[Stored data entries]
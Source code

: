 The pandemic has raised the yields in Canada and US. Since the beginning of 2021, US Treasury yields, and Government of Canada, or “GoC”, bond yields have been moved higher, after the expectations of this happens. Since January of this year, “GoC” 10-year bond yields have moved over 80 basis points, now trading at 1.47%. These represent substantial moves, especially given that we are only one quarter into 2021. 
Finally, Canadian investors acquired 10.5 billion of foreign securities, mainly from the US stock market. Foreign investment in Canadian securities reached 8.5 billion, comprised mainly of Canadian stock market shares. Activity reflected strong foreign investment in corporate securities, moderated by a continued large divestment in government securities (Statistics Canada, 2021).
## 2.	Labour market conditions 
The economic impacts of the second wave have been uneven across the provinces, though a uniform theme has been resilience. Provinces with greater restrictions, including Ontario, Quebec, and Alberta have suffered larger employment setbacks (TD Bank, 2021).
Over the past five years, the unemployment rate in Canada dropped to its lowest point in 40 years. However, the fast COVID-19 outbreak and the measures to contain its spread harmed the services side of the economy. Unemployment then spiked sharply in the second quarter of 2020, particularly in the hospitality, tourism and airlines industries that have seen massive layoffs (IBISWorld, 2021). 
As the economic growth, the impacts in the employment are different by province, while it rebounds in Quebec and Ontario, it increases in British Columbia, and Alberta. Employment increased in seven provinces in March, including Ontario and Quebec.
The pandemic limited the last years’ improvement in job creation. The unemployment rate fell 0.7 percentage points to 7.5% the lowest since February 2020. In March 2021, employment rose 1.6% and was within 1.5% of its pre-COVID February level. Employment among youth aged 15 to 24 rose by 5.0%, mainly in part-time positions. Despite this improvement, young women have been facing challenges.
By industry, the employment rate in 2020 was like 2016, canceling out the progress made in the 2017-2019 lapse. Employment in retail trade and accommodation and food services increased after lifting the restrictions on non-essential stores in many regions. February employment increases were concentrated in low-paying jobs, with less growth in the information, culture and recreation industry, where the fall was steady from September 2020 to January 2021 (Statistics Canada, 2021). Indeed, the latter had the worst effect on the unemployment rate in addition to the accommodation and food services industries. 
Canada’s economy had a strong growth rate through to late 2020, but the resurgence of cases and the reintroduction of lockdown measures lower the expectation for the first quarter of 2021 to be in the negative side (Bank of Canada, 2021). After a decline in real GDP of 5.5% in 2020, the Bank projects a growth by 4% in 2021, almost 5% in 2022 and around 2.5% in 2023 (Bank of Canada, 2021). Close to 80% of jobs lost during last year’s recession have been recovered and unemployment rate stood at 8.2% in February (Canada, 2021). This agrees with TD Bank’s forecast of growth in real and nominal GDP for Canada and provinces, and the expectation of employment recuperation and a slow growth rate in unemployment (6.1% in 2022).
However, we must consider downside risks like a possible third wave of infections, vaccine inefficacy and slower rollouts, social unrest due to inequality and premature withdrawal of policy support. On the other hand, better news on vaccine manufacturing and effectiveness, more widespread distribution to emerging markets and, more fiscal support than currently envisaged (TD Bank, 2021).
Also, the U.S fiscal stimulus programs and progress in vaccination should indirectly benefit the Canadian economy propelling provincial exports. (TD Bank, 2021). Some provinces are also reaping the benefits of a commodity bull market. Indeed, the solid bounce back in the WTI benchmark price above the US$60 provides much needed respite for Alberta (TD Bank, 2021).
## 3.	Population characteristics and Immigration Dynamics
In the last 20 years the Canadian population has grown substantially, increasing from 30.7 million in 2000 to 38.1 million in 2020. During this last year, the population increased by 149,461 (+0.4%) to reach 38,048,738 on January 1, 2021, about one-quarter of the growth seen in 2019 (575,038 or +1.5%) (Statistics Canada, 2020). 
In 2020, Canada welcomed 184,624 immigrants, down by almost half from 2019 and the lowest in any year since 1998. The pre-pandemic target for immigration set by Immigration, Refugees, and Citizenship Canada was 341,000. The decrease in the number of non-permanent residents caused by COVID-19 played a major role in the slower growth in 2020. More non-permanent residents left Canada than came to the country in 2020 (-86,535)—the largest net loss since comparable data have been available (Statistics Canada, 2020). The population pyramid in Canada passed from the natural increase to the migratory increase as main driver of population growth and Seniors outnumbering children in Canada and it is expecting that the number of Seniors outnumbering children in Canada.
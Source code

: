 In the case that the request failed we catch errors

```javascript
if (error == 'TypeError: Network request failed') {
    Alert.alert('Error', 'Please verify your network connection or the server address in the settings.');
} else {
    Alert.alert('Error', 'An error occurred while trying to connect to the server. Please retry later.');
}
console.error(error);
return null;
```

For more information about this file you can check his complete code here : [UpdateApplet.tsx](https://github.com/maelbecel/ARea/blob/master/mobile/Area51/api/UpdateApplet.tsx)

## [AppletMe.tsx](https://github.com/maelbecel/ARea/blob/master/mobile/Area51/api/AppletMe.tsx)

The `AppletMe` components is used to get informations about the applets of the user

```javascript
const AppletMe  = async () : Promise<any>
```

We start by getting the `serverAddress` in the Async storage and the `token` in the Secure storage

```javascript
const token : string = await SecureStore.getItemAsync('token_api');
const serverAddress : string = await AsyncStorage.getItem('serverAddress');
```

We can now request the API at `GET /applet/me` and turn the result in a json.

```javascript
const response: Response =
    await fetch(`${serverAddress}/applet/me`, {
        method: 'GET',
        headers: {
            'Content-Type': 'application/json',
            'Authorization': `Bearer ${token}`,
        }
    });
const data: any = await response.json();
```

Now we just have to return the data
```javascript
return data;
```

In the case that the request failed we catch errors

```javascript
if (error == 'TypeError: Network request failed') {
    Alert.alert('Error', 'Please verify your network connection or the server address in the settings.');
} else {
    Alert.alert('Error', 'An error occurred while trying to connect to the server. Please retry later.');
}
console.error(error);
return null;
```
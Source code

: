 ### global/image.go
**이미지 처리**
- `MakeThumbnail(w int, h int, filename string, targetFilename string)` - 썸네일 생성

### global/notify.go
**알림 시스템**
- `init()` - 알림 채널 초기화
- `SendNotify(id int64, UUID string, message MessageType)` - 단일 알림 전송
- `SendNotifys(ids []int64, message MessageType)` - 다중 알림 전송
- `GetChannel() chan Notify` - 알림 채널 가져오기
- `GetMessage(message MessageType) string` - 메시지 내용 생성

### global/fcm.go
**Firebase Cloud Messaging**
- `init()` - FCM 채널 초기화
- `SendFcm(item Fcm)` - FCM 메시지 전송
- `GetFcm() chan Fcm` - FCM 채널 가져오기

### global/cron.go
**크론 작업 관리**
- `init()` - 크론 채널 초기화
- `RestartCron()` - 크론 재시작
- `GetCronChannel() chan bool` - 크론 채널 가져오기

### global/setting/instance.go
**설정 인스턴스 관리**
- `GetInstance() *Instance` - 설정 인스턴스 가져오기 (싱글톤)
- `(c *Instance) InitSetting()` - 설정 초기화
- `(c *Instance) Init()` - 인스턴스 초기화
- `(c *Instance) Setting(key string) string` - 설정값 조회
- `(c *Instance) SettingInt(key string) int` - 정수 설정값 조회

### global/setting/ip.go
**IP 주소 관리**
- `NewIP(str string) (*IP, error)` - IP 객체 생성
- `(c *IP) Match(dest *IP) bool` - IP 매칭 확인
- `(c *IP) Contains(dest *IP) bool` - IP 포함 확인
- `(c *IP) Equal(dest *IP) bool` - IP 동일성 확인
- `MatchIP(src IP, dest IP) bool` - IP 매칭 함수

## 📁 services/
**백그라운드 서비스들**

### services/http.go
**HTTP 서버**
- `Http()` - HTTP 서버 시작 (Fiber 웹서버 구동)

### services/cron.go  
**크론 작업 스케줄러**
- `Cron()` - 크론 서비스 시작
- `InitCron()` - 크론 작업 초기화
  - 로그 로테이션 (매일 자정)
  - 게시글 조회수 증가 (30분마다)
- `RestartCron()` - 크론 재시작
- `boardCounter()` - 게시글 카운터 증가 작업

• [Exercise]:
Of all the lines in the records, how many have the word "about"? Write only the number.

• [Task answer]:
3